For their third album, Alopecia, Why? asked the fans to contribute photographs of their palms for the album's artwork. They released "The Hollows" as the first single with two different European and US versions, featuring remixes and covers by Boards of Canada, Xiu Xiu, Dntel, Half-handed Cloud, Dump and Islands. Alopecia was released in 2008 to very positive reviews. An image of the poster for Alopecia appears in It's Always Sunny in Philadelphia.

In 2009, Why? released their fourth album Eskimo Snow. The ten songs on the album were recorded during the Alopecia sessions and are described by Yoni Wolf as "the least hip-hop out of anything I've ever been involved with."

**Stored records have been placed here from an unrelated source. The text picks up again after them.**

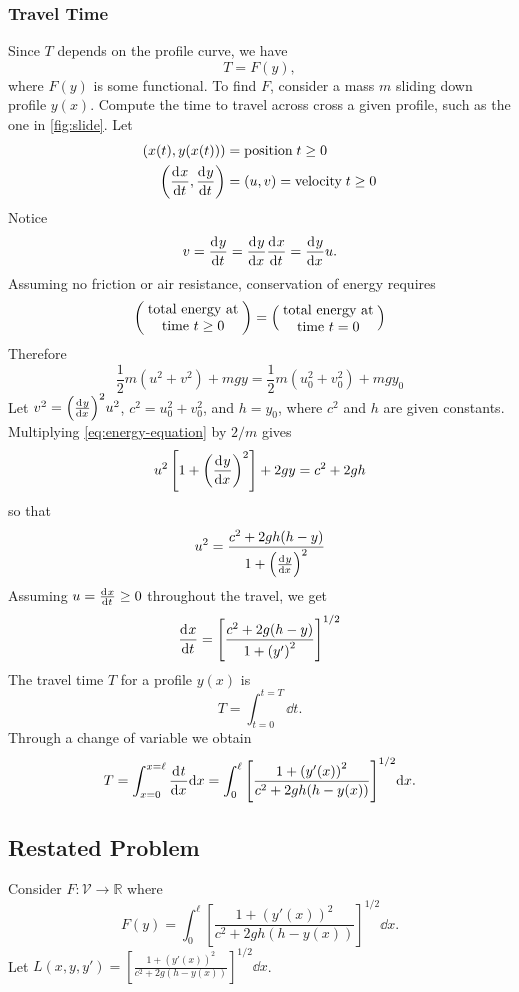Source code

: \documentclass[12pt,twoside]{article}
\begin{document}
\subsubsection{Travel Time}
Since $T$ depends on the profile curve, we have
$$T=F(y),$$ where $F(y)$ is some functional. To find $F$, consider a mass $m$
sliding down profile $y(x)$. Compute the time to travel across cross a given
profile, such as the one in \cref{fig:slide}. Let
\begin{align*}
  (x(t),y(x(t))) &= \text{position}\;t\ge0 \\
  \left(\frac{\mathrm{d}^{} {x}}{\mathrm{d}{t}^{}},\frac{\mathrm{d}^{} {y}}{\mathrm{d}{t}^{}}\right) &= (u,v) = \text{velocity}\;t\ge0
\end{align*}
Notice
$$v=\frac{\mathrm{d}^{} {y}}{\mathrm{d}{t}^{}}=\frac{\mathrm{d}^{} {y}}{\mathrm{d}{x}^{}}\frac{\mathrm{d}^{} {x}}{\mathrm{d}{t}^{}}=\frac{\mathrm{d}^{} {y}}{\mathrm{d}{x}^{}}u.$$
Assuming no friction or air resistance, conservation of energy requires
\begin{equation*}
  \left( \text{\parbox{7em}{\centering total energy at time $t\ge0$}} \right) =
  \left( \text{\parbox{7em}{\centering total energy at time $t=0$}} \right)
\end{equation*}
Therefore
\begin{equation}
  \label{eq:energy-equation}
  \frac{1}{2}m(u^2+v^2)+mgy = \frac{1}{2}m(u_0^2+v_0^2)+mgy_0
\end{equation}
Let $v^2={\left( \frac{\mathrm{d}^{} {y}}{\mathrm{d}{x}^{}} \right)}^2u^2$, $c^2=u_0^2+v_0^2$, and $h=y_0$, where
$c^2$ and $h$ are given constants. Multiplying \cref{eq:energy-equation} by
$2/m$ gives
\begin{equation*}
  u^2\left[ 1+{\left( \frac{\mathrm{d}^{} {y}}{\mathrm{d}{x}^{}} \right)}^2 \right]+2gy = c^2+2gh
\end{equation*}
so that
\begin{equation*}
  u^2 = \frac{c^2+2gh(h-y)}{1+{\left( \frac{\mathrm{d}^{} {y}}{\mathrm{d}{x}^{}} \right)}^2}
\end{equation*}
Assuming $u=\frac{\mathrm{d}^{} {x}}{\mathrm{d}{t}^{}}\ge0$ throughout the travel, we get
\begin{equation*}
  \frac{\mathrm{d}^{} {x}}{\mathrm{d}{t}^{}} = {\left[ \frac{c^2+2g(h-y)}{1+{(y')}^2} \right]}^{1/2}
\end{equation*}
The travel time $T$ for a profile $y(x)$ is
\begin{equation*}
  T=\int_{t=0}^{t=T} \dd{t}.
\end{equation*}
Through a change of variable we obtain
\begin{equation*}
  T=\int_{x=0}^{x=\ell} \frac{\mathrm{d}^{} {t}}{\mathrm{d}{x}^{}} \mathrm{d}{x}
  = \int_0^{\ell} {\left[ \frac{1+{(y'(x))}^2}{c^2+2gh(h-y(x))} \right]}^{1/2} \mathrm{d}{x}.
\end{equation*}

\subsection{Restated Problem}
Consider $F:\mathcal{V}\rightarrow\mathbb{R}$ where
\begin{equation*}
  F(y)=\int_0^{\ell}  {\left[ \frac{1+{(y'(x))}^2}{c^2+2gh(h-y(x))} \right]}^{1/2} \dd{x}.
\end{equation*}
Let $L(x,y,y')= {\left[ \frac{1+{(y'(x))}^2}{c^2+2g(h-y(x))} \right]}^{1/2} \dd{x}$.
\end{document}
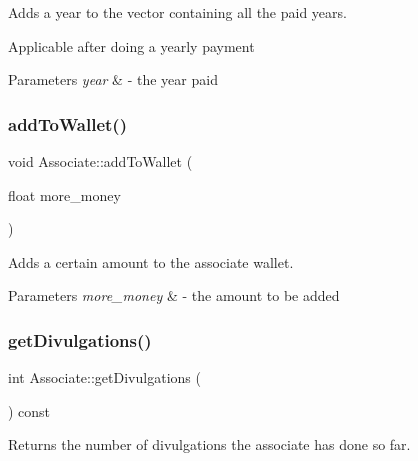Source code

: Adds a year to the vector containing all the paid years. 

Applicable after doing a yearly payment


\begin{DoxyParams}{Parameters}
{\em year} & -\/ the year paid \\
\hline
\end{DoxyParams}
\mbox{\label{classAssociate_a3fcb7919843353de4d4591b2bd627189}} 
\subsubsection{\texorpdfstring{add\+To\+Wallet()}{addToWallet()}}
{\footnotesize\ttfamily void Associate\+::add\+To\+Wallet (\begin{DoxyParamCaption}\item[{float}]{more\+\_\+money }\end{DoxyParamCaption})}



Adds a certain amount to the associate wallet. 


\begin{DoxyParams}{Parameters}
{\em more\+\_\+money} & -\/ the amount to be added \\
\hline
\end{DoxyParams}
\mbox{\label{classAssociate_a2ee36cec1d42559fdd1f9afe7ff85b2b}} 
\subsubsection{\texorpdfstring{get\+Divulgations()}{getDivulgations()}}
{\footnotesize\ttfamily int Associate\+::get\+Divulgations (\begin{DoxyParamCaption}{ }\end{DoxyParamCaption}) const}



Returns the number of divulgations the associate has done so far. 

\mbox{\label{classAssociate_acef0ddff899cbca55e3b19abc67f1800}} 
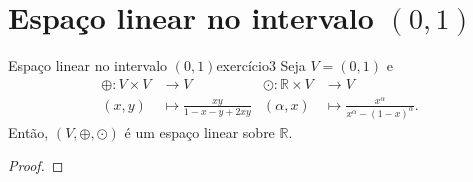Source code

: \section[Espaço linear no intervalo (0,1)]{Espaço linear no intervalo \((0,1)\)}
\begin{proposition}{Espaço linear no intervalo \((0,1)\)}{exercício3}
    Seja \(V = (0,1)\) e
    \begin{align*}
        \oplus : V \times V &\to V&
        \odot : \mathbb{R} \times V &\to V\\
        (x,y) &\mapsto \frac{xy}{1 - x - y + 2xy}&
        (\alpha,x) &\mapsto \frac{x^\alpha}{x^\alpha - (1-x)^\alpha}.
    \end{align*}
    Então, \((V, \oplus, \odot)\) é um espaço linear sobre \(\mathbb{R}\).
\end{proposition}
\begin{proof}

\end{proof}
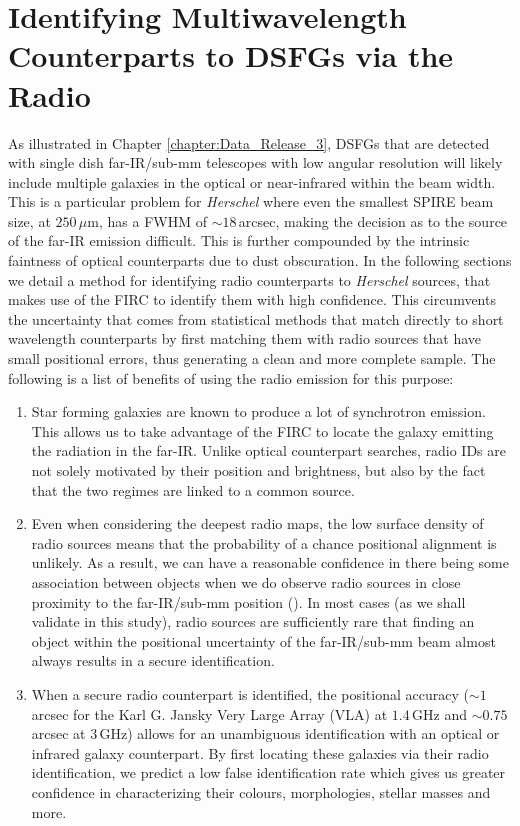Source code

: \section{Identifying Multiwavelength Counterparts to DSFGs via the Radio}
\label{sec:identifying_multiwavelength_via_radio}

As illustrated in Chapter \ref{chapter:Data_Release_3}, DSFGs that are detected with single dish far-IR/sub-mm telescopes with low angular resolution will likely include multiple galaxies in the optical or near-infrared within the beam width. This is a particular problem for \textit{Herschel} where even the smallest SPIRE beam size, at $250\,\mu$m, has a FWHM of $\sim 18\,$arcsec, making the decision as to the source of the far-IR emission difficult. This is further compounded by the intrinsic faintness of optical counterparts due to dust obscuration. In the following sections we detail a method for identifying radio counterparts to \textit{Herschel} sources, that makes use of the FIRC to identify them with high confidence. This circumvents the uncertainty that comes from statistical methods that match directly to short wavelength counterparts by first matching them with radio sources that have small positional errors, thus generating a clean and more complete sample. The following is a list of benefits of using the radio emission for this purpose:

\begin{enumerate}
    \item Star forming galaxies are known to produce a lot of synchrotron emission. This allows us to take advantage of the FIRC to locate the galaxy emitting the radiation in the far-IR. Unlike optical counterpart searches, radio IDs are not solely motivated by their position and brightness, but also by the fact that the two regimes are linked to a common source.
    \item Even when considering the deepest radio maps, the low surface density of radio sources means that the probability of a chance positional alignment is unlikely. As a result, we can have a reasonable confidence in there being some association between objects when we do observe radio sources in close proximity to the far-IR/sub-mm position (\citealt{Ivison_2002, Borys_2004}). In most cases (as we shall validate in this study), radio sources are sufficiently rare that finding an object within the positional uncertainty of the far-IR/sub-mm beam almost always results in a secure identification.
    \item When a secure radio counterpart is identified, the positional accuracy ($\sim 1\,$arcsec for the Karl G. Jansky Very Large Array (VLA) at $1.4\,$GHz and $\sim 0.75\,$arcsec at $3\,$GHz) allows for an unambiguous identification with an optical or infrared galaxy counterpart. By first locating these galaxies via their radio identification, we predict a low false identification rate which gives us greater confidence in characterizing their colours, morphologies, stellar masses and more.
\end{enumerate}

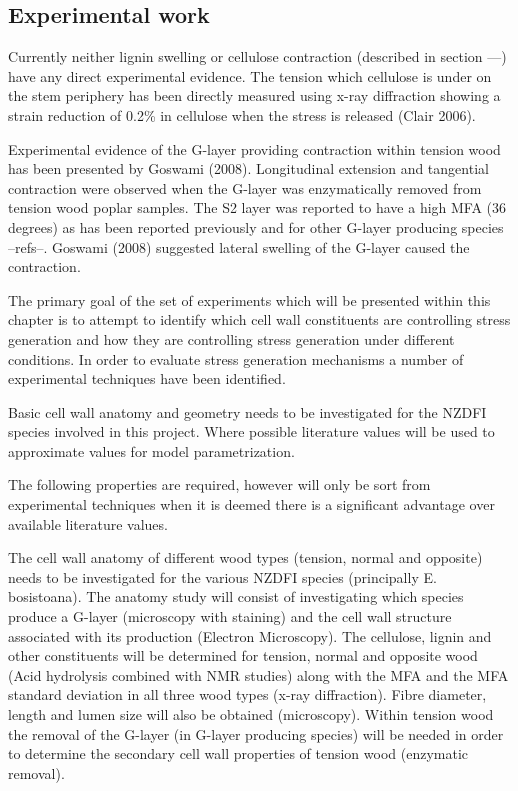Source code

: \documentclass{article}
\begin{document}
\subsection{Experimental work}
Currently neither lignin swelling or cellulose contraction (described in section
---) have any direct experimental evidence. The tension which cellulose is under
on the stem periphery has been directly measured using x-ray diffraction showing
a strain reduction of 0.2\% in cellulose when the stress is released (Clair
2006).

Experimental evidence of the G-layer providing contraction within tension wood
has been presented by Goswami (2008). Longitudinal extension and tangential
contraction were observed when the G-layer was enzymatically removed from
tension wood poplar samples. The S2 layer was reported to have a high MFA (36
degrees) as has been reported previously and for other G-layer producing species
--refs--. Goswami (2008) suggested lateral swelling of the G-layer caused the
contraction.

The primary goal of the set of experiments which will be presented within this
chapter is to attempt to identify which cell wall constituents are controlling
stress generation and how they are controlling stress generation under different
conditions. In order to evaluate stress generation mechanisms a number of
experimental techniques have been identified.

Basic cell wall anatomy and geometry needs to be investigated for the NZDFI
species involved in this project. Where possible literature values will be used
to approximate values for model parametrization.

The following properties are required, however will only be sort from
experimental techniques when it is deemed there is a significant advantage over
available literature values.

The cell wall anatomy of different wood types (tension, normal and opposite)
needs to be investigated for the various NZDFI species (principally E.
bosistoana). The anatomy study will consist of investigating which species
produce a G-layer (microscopy with staining) and the cell wall structure
associated with its production (Electron Microscopy). The cellulose, lignin and
other constituents will be determined for tension, normal and opposite wood
(Acid hydrolysis combined with NMR studies) along with the MFA and the MFA
standard deviation in all three wood types (x-ray diffraction). Fibre diameter,
length and lumen size will also be obtained (microscopy). Within tension wood
the removal of the G-layer (in G-layer producing species) will be needed in
order to determine the secondary cell wall properties of tension wood (enzymatic
removal).
\end{document}
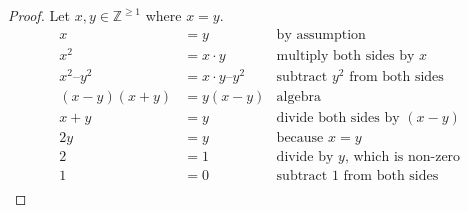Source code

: \documentclass[11pt, oneside]{article}   	%
\newcommand{\ints}{\mathbb{Z}}
\begin{document}
\begin{enumerate}
\begin{proof}
Let $x, y \in \ints^{\ge1}$ where $x=y$.
\[
\begin{aligned}
x &= y & \text{by assumption}\\
x^2 &= x\cdot y & \text{multiply both sides by $x$}\\
x^2 – y^2 &= x\cdot y – y^2 & \text{subtract $y^2$ from both sides}\\ 
\left(x-y\right)\left(x+y\right) &= y \left(x-y\right) & \text{algebra}\\
x + y &= y & \text{divide both sides by $(x-y)$}\\
2 y &= y & \text{because $x=y$}\\
2 &= 1 & \text{divide by $y$, which is non-zero}\\
1 &= 0 & \text{subtract 1 from both sides}\\
\end{aligned}
\]
\end{proof}
\vspace{5em}

\end{enumerate}
\end{document}
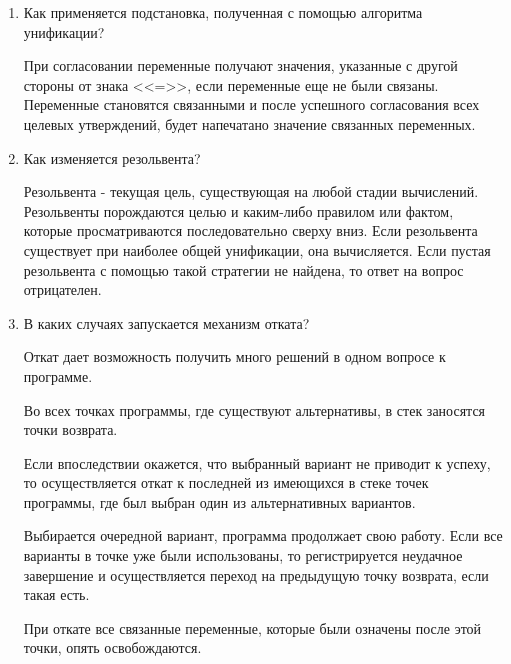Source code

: \documentclass[a4paper,14pt]{extreport} %
\begin{document}
\begin{enumerate}
\item Как применяется подстановка, полученная с помощью алгоритма унификации?

При согласовании переменные получают значения, указанные с другой стороны от знака <<=>>, если переменные еще не были связаны. Переменные становятся связанными и после успешного согласования всех целевых утверждений, будет напечатано значение связанных переменных.

\item Как изменяется резольвента?

Резольвента - текущая цель, существующая на любой стадии вычислений. Резольвенты порождаются целью и каким-либо правилом или фактом, которые просматриваются последовательно сверху вниз. Если резольвента существует при наиболее общей унификации, она вычисляется. Если пустая резольвента с помощью такой стратегии не найдена, то ответ на вопрос отрицателен.

\item В каких случаях запускается механизм отката?

Откат дает возможность получить много решений в одном вопросе к программе. 

Во всех точках программы, где существуют альтернативы, в стек заносятся точки возврата. 

Если впоследствии окажется, что выбранный вариант не приводит к успеху, то осуществляется откат к последней из имеющихся в стеке точек программы, где был выбран один из альтернативных вариантов. 

Выбирается очередной вариант, программа продолжает свою работу. Если все варианты в точке уже были использованы, то регистрируется неудачное завершение и осуществляется переход на предыдущую точку возврата, если такая есть. 

При откате все связанные переменные, которые были означены после этой точки, опять освобождаются.

\end{enumerate}
 
\end{document}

On June 27, 2012, the band announced via Stereogum that they would be releasing their new EP Sod in the Seed on August 13 on City Slang. In the same article, they premiered the title track. The song is more upbeat than any of the tracks on Eskimo Snow and contains rapping, which had been absent on the previous album.

Mumps, Etc., their fifth album, was released on October 9, 2012.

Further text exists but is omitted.